Students from the College of West Anglia and King’s Lynn Academy are seeking people’s views on the town’s heritage.
Business studies students from the college and academy are carrying out market research into perceptions and views about heritage in Lynn, especially in the part of the town covered by the St Margaret’s Townscape Heritage Initiative.
The St Margaret’s Townscape Heritage Initiative (THI) is a £2 million project which is set to rejuvenate this important Lynn conservation area.
The project has been made possible thanks to a £1 million grant from the Heritage Lottery Fund and a £1 million investment by West Norfolk Council.
The aim of the project is to enhance and protect the heritage of the area, while stimulating economic activity and community use.
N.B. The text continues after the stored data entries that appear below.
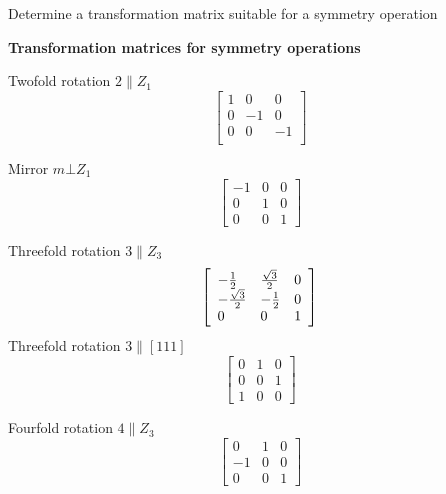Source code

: 
\begin {lo3} [Tensors]
Determine a transformation matrix suitable for a symmetry operation
\end {lo3}

{\bf Transformation matrices for symmetry operations}

Twofold rotation $2 \parallel Z_1$
\begin{equation*}
\left[
\begin{array}{lll}
1 & 0 & 0 \\
0 & -1 & 0 \\
0 & 0 & -1 \\
\end{array}
\right]
\end{equation*}

Mirror $m \bot Z_1$ 
\begin{equation*}
\left[
\begin{array}{lll}
-1 & 0 & 0 \\
0 & 1 & 0 \\
0 & 0 & 1 
\end{array}
\right]
\end{equation*}

Threefold rotation $3 \parallel Z_3$
\begin{equation*}
\left[
\begin{array}{lll}
-{1 \over 2} & {\sqrt{3} \over 2} & 0 \\
-{\sqrt{3} \over 2} & -{1 \over 2} & 0 \\
0 & 0 & 1 
\end{array}
\right]
\end{equation*}
Threefold rotation $3 \parallel [111]$
\begin{equation*}
\left[
\begin{array}{lll}
0 & 1 & 0 \\
0 & 0 & 1 \\
1 & 0 & 0 
\end{array}
\right]
\end{equation*}

Fourfold rotation $4 \parallel Z_3$
\begin{equation*}
\left[
\begin{array}{lll}
0 & 1 & 0 \\
-1 & 0 & 0 \\
0 & 0 & 1 
\end{array}
\right]
\end{equation*}

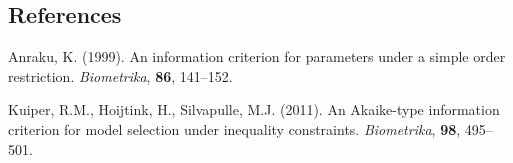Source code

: \documentclass[12pt]{article}
\begin{document}
%        
%
%        

\subsection*{References}

\begin{description}

\item
Anraku, K. (1999).
An information criterion for parameters under a simple order restriction.
\textit{Biometrika}, \textbf{86}, 141--152.

\item
Kuiper, R.M., Hoijtink, H., Silvapulle, M.J. (2011).
An Akaike-type information criterion for model selection under inequality constraints. 
\textit{Biometrika}, \textbf{98}, 495--501.

\end{description}
\end{document}
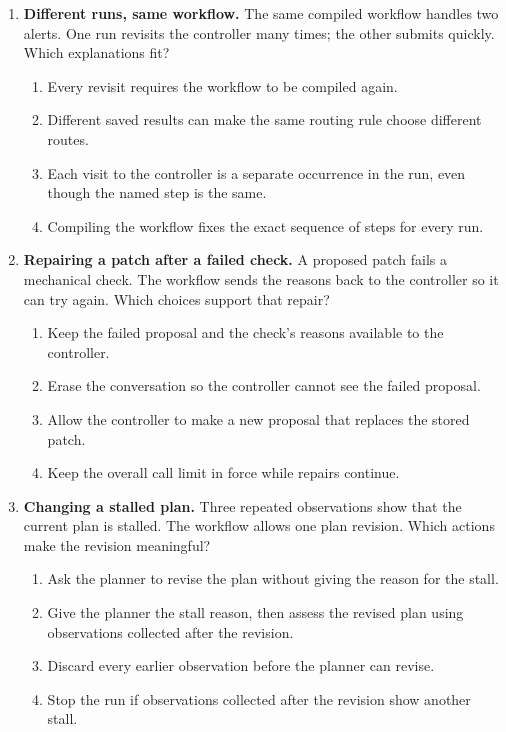 \begin{enumerate}[start=21,itemsep=0.7\baselineskip]
\item\label{exercise:24} \begin{minipage}[t]{\linewidth}
\textbf{Different runs, same workflow.} The same compiled workflow handles two alerts. One run revisits the controller many times; the other submits quickly. Which explanations fit?
\begin{enumerate}[label=\textnormal{(\Alph*)},leftmargin=*,itemsep=0pt]
\item Every revisit requires the workflow to be compiled again.
\item Different saved results can make the same routing rule choose different routes.
\item Each visit to the controller is a separate occurrence in the run, even though the named step is the same.
\item Compiling the workflow fixes the exact sequence of steps for every run.
\end{enumerate}
\end{minipage}

\item\label{exercise:25} \begin{minipage}[t]{\linewidth}
\textbf{Repairing a patch after a failed check.} A proposed patch fails a mechanical check. The workflow sends the reasons back to the controller so it can try again. Which choices support that repair?
\begin{enumerate}[label=\textnormal{(\Alph*)},leftmargin=*,itemsep=0pt]
\item Keep the failed proposal and the check's reasons available to the controller.
\item Erase the conversation so the controller cannot see the failed proposal.
\item Allow the controller to make a new proposal that replaces the stored patch.
\item Keep the overall call limit in force while repairs continue.
\end{enumerate}
\end{minipage}

\item\label{exercise:26} \begin{minipage}[t]{\linewidth}
\textbf{Changing a stalled plan.} Three repeated observations show that the current plan is stalled. The workflow allows one plan revision. Which actions make the revision meaningful?
\begin{enumerate}[label=\textnormal{(\Alph*)},leftmargin=*,itemsep=0pt]
\item Ask the planner to revise the plan without giving the reason for the stall.
\item Give the planner the stall reason, then assess the revised plan using observations collected after the revision.
\item Discard every earlier observation before the planner can revise.
\item Stop the run if observations collected after the revision show another stall.
\end{enumerate}
\end{minipage}


\end{enumerate}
The conservation area includes over 90 listed buildings, including seven at Grade I and 15 at Grade II*.
Students will be quizzing townsfolk tomorrow between 9.30am and 2pm and again on Friday, 9 to noon.
Providing training opportunities and community initiatives forms part of the THI project, as Helen Parker, programme manager for business and humanities at the College of West Anglia, said: “It is a fantastic experience for our students to be involved in a real project. They are getting the chance to work on their people skills and have increased their confidence along the way.”
Borough council project officer Steven King added: “This project offers the ideal opportunity for some of our budding business leaders to get some hands-on experience working on a live market research project.
“They will learn a lot from the process and at the same time will gather vital information to help the borough council develop the project further.
“They will be helping to spread the word about the preservation of the town’s heritage and I hope that people will come along to participate in the survey.”
The scheme is providing a fund of more than £1.5 million from which owners and leaseholders of eligible properties can bid for grants to make authentic restorations and repairs or carry out works that bring properties back into use.
Some initial training for construction students has already taken place with young people studying crafts and trades locally to learn about traditional and specialist restoration procedures, including the use of authentic materials such as lime mortar.